In much of her research, she has concentrated on the pre-modern Arabic and Persian literatures of political advice, often referred to as ‘mirrors for princes’. She is the author of Medieval Muslim Mirrors for Princes: An Anthology of Arabic, Persian and Turkish Political Advice (Cambridge: Cambridge University Press, 2023), Counsel for Kings: Wisdom and Politics in Tenth-Century Iran (Edinburgh: Edinburgh University Press, 2016), and Hierarchy and Egalitarianism in Islamic Thought (Cambridge: Cambridge University Press, 1997). She is the editor of The Rhetoric of Biography: Narrating lives in Persianate societies (Boston: Ilex Foundation and Washington, D. C.: Center for Hellenic Studies, 2011), Dreaming across Boundaries: The interpretation of dreams in Islamic lands (Boston: Ilex Foundation and Washington, D. C.: Center for Hellenic Studies, 2008), and, with Beatrice Gruendler, Writers and Rulers: Perspectives on their relationships from Abbasid to Safavid times (Wiesbaden: Dr. Ludwig Reichert Verlag, 2004). In her current research, she is exploring Arabic and Persian bilingualism and translation between Arabic and Persian, with a focus on the Mongol period in Iran (roughly 1250-1350 CE).

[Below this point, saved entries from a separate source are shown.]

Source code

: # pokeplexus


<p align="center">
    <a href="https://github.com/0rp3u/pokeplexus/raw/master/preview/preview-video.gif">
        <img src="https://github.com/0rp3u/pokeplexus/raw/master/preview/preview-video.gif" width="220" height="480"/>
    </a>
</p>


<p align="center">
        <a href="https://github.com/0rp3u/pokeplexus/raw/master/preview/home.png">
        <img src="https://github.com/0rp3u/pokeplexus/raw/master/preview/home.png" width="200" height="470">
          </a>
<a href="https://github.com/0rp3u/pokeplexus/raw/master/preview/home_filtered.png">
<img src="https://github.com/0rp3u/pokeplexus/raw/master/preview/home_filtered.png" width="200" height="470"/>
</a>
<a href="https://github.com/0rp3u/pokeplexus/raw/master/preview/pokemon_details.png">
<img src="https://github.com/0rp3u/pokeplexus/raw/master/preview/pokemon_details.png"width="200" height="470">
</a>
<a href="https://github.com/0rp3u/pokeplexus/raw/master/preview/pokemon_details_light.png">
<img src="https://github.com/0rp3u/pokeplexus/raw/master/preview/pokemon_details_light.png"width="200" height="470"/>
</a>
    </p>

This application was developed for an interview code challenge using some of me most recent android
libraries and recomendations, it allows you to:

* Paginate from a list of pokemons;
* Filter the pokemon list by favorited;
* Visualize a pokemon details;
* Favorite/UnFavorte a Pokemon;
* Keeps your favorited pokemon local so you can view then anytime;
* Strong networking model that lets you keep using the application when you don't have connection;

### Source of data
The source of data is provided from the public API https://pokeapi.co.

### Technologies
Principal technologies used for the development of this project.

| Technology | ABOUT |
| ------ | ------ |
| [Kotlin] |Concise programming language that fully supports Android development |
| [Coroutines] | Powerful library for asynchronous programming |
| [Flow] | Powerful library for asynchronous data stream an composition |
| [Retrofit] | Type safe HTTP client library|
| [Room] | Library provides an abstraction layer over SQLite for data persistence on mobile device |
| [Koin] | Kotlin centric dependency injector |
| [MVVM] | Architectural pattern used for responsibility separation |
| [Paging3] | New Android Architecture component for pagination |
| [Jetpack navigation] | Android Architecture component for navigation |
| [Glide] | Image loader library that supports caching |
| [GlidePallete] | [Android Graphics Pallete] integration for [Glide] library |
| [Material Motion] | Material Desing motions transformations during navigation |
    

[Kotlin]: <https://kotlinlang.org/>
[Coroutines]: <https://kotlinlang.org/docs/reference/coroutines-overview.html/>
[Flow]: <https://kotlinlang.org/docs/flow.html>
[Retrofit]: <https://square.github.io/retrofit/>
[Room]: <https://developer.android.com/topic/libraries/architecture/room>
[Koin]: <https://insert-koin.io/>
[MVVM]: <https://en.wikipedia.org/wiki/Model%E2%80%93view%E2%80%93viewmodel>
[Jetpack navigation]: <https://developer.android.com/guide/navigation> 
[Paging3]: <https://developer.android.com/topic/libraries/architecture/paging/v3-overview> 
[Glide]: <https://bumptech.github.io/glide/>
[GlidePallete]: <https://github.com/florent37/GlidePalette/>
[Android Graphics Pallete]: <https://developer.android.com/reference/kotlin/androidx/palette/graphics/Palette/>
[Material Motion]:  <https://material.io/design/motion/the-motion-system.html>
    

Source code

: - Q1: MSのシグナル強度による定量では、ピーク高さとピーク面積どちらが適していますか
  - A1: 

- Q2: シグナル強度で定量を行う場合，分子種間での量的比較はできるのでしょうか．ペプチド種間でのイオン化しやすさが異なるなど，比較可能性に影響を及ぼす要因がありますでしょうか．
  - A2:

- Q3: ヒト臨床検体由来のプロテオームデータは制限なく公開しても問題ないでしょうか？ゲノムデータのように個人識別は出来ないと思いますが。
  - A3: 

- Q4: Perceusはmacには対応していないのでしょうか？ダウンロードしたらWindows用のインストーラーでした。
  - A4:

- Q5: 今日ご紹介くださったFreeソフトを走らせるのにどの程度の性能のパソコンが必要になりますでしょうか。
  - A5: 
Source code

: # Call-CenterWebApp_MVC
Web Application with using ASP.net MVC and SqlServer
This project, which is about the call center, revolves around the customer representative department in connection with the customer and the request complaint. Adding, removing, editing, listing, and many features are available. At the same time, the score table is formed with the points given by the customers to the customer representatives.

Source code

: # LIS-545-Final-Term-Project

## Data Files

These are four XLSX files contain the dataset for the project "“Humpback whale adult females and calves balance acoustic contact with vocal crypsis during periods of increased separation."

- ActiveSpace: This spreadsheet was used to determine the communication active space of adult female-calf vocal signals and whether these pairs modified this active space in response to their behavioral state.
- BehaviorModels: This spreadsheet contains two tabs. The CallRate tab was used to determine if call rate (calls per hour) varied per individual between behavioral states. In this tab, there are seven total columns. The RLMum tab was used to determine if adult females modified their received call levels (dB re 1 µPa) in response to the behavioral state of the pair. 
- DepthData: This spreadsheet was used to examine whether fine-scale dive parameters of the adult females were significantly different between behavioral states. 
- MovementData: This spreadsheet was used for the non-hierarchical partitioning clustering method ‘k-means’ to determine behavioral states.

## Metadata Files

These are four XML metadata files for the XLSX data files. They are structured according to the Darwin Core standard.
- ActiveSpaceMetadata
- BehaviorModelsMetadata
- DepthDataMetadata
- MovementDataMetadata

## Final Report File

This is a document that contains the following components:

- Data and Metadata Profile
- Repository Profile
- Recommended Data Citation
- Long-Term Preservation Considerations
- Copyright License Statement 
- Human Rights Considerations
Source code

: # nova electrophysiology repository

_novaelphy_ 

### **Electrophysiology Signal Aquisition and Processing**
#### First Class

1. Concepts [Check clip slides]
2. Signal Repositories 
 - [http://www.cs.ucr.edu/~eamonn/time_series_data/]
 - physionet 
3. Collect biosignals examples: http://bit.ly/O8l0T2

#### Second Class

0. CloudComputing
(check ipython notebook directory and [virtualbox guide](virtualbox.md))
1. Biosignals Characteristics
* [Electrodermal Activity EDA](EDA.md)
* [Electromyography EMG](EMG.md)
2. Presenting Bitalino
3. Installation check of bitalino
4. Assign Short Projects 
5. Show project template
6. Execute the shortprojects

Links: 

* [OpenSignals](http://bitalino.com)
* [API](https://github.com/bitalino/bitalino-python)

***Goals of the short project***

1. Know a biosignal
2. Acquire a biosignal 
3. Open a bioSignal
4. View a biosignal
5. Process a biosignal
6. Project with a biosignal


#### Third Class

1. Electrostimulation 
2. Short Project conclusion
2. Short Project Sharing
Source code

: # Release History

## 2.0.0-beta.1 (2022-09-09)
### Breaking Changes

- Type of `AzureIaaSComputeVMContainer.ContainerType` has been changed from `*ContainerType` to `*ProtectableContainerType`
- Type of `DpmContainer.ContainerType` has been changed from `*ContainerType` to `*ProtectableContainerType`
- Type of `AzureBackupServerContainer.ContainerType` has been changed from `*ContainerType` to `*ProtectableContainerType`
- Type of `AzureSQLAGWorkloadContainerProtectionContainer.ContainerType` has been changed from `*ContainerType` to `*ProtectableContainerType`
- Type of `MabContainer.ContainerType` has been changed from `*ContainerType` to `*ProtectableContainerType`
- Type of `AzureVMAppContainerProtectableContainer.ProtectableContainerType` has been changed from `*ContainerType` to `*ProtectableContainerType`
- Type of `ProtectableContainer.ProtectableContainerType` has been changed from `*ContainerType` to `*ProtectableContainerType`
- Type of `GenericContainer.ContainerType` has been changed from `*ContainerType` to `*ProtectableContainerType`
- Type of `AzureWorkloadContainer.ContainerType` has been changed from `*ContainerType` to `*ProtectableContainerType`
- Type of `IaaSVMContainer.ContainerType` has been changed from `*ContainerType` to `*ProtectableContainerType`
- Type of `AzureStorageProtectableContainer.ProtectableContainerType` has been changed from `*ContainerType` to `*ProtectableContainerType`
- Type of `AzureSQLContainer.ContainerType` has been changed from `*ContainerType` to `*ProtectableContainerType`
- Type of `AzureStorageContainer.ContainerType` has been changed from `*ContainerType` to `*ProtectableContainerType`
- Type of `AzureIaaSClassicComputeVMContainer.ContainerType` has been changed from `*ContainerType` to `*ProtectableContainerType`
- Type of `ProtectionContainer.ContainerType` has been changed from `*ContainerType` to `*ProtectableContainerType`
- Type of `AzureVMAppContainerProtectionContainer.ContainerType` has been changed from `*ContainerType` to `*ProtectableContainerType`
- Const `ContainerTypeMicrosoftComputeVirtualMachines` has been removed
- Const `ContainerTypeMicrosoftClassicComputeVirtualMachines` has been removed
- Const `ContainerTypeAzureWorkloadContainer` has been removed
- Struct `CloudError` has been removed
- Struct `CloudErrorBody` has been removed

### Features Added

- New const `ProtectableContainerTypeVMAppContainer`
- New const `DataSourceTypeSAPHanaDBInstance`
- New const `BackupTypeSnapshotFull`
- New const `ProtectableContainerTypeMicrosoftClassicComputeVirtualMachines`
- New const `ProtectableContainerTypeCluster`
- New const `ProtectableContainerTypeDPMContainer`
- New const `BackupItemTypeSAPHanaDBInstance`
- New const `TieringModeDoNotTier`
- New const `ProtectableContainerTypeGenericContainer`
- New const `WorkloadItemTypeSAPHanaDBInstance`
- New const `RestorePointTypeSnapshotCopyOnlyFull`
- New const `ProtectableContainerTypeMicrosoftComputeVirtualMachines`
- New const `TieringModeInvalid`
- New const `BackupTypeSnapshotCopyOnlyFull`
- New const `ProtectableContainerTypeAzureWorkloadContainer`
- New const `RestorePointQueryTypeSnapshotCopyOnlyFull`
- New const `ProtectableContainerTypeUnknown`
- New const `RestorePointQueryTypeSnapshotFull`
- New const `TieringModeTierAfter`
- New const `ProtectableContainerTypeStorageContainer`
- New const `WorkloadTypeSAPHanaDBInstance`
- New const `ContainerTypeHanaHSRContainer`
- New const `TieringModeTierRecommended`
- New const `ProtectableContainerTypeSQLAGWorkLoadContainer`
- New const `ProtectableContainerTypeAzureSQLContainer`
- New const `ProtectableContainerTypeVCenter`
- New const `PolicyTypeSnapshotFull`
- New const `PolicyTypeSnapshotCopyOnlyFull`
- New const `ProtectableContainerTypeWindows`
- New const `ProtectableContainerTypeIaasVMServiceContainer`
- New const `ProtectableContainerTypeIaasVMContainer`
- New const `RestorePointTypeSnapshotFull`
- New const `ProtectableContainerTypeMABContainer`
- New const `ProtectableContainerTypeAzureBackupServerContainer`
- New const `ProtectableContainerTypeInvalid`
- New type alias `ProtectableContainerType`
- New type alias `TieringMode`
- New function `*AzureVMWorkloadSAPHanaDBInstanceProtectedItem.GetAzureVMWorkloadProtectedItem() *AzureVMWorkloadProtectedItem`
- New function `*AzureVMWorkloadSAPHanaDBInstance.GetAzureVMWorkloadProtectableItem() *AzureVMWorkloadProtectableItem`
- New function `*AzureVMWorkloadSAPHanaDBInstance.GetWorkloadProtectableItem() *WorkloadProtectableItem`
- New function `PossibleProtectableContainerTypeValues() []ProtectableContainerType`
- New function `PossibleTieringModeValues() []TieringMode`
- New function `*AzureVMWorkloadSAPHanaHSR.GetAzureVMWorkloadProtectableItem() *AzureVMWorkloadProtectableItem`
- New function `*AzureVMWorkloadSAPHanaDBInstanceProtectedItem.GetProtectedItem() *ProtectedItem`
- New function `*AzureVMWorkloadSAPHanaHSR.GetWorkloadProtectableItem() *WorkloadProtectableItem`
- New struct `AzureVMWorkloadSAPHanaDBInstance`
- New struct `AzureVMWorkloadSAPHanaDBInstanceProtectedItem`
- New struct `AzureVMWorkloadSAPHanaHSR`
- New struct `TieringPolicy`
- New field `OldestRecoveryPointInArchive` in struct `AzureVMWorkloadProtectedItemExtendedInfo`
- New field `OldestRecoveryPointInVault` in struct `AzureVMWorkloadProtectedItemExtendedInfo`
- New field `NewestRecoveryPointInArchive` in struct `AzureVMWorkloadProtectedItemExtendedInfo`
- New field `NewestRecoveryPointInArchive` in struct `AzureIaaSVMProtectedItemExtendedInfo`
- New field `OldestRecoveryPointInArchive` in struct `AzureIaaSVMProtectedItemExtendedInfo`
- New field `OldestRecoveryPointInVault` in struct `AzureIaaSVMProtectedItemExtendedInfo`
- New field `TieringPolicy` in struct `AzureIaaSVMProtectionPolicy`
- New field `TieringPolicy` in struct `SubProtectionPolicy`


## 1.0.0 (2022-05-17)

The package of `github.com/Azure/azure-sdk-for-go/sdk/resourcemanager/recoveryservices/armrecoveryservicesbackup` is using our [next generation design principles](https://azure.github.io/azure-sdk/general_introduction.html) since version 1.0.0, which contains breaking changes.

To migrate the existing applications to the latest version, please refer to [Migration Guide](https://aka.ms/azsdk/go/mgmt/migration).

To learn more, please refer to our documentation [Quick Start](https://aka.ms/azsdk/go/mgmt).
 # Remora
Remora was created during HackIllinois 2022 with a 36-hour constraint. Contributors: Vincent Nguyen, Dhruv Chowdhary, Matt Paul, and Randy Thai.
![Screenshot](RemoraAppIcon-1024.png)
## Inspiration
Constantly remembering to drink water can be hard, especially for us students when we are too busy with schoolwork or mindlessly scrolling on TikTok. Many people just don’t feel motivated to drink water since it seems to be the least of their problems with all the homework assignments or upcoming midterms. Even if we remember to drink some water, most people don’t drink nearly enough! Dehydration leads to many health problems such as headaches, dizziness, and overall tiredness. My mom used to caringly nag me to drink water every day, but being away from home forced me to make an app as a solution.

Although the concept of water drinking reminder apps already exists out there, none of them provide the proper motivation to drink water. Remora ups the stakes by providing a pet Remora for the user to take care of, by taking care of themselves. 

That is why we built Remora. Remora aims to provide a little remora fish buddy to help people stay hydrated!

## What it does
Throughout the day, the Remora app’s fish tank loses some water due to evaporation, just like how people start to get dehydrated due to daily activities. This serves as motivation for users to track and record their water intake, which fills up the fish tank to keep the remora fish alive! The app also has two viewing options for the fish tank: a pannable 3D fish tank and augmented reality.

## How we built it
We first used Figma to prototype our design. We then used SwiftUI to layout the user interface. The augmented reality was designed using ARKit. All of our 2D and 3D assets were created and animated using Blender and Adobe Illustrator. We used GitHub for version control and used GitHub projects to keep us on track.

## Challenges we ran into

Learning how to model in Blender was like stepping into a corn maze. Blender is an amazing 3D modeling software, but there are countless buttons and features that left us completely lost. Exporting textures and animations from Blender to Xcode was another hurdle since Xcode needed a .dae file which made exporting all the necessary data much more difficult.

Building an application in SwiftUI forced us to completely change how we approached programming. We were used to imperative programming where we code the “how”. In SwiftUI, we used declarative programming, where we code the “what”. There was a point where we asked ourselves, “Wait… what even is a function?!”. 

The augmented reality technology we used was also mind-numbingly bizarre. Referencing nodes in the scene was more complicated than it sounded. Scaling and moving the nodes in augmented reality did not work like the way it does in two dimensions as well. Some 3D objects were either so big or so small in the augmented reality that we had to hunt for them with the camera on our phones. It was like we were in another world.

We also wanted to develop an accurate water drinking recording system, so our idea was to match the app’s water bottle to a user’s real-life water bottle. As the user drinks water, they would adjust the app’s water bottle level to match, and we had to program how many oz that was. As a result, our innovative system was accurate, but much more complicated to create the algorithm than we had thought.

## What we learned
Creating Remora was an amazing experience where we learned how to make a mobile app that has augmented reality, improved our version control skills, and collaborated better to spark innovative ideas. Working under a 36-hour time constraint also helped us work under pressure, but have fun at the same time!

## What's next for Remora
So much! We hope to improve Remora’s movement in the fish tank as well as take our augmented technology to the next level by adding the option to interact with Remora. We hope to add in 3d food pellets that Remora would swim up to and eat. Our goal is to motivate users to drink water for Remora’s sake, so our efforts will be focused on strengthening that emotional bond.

She teaches courses in Islamic cultural studies and Muslim ethics, as well as occasional courses in Classical Arabic literature and translation. Her courses include studies of the intellectual and cultural histories of Iran and Egypt, as well as seminars in travel literature, law, urban forms, and the study and representation of Islam and Muslims. In all her teaching she concentrates on historical contexts and the diversity across and within Muslim cultures.

Education

  • B.A., University of Cambridge
  • M.A., Princeton University
  • Ph.D., Princeton University

Current and upcoming courses

Technologies of Text: The Book in the World

REL272

An interdisciplinary and cross-cultural exploration of the book, with a focus on technologies of writing and the reproduction of writing. The course takes a thematic approach, as a way to explore, through specific examples, the diverse ways in which societies and communities, in different periods and environments, have developed and transmitted cultures of writing, recording, reproducing, disseminating and reading texts. Among the themes that we shall explore in the course are cultures of writing, the materiality and aesthetics of the book, texts and paratexts, beginnings and endings of books, ornamentation, illumination, illustration or the lack of illustration, strategies developed to facilitate reading, the reproduction, dissemination and reception of books, the classification, storage and retrieval of books, the collecting and curation of books, and the circulation, suppression and censorship of books. Drawn from various cultural, religious and linguistic contexts, our examples may include texts written in Chinese, Korean, Japanese, Arabic, Persian, Ethiopian, Latin, Greek, Hebrew, and modern European languages.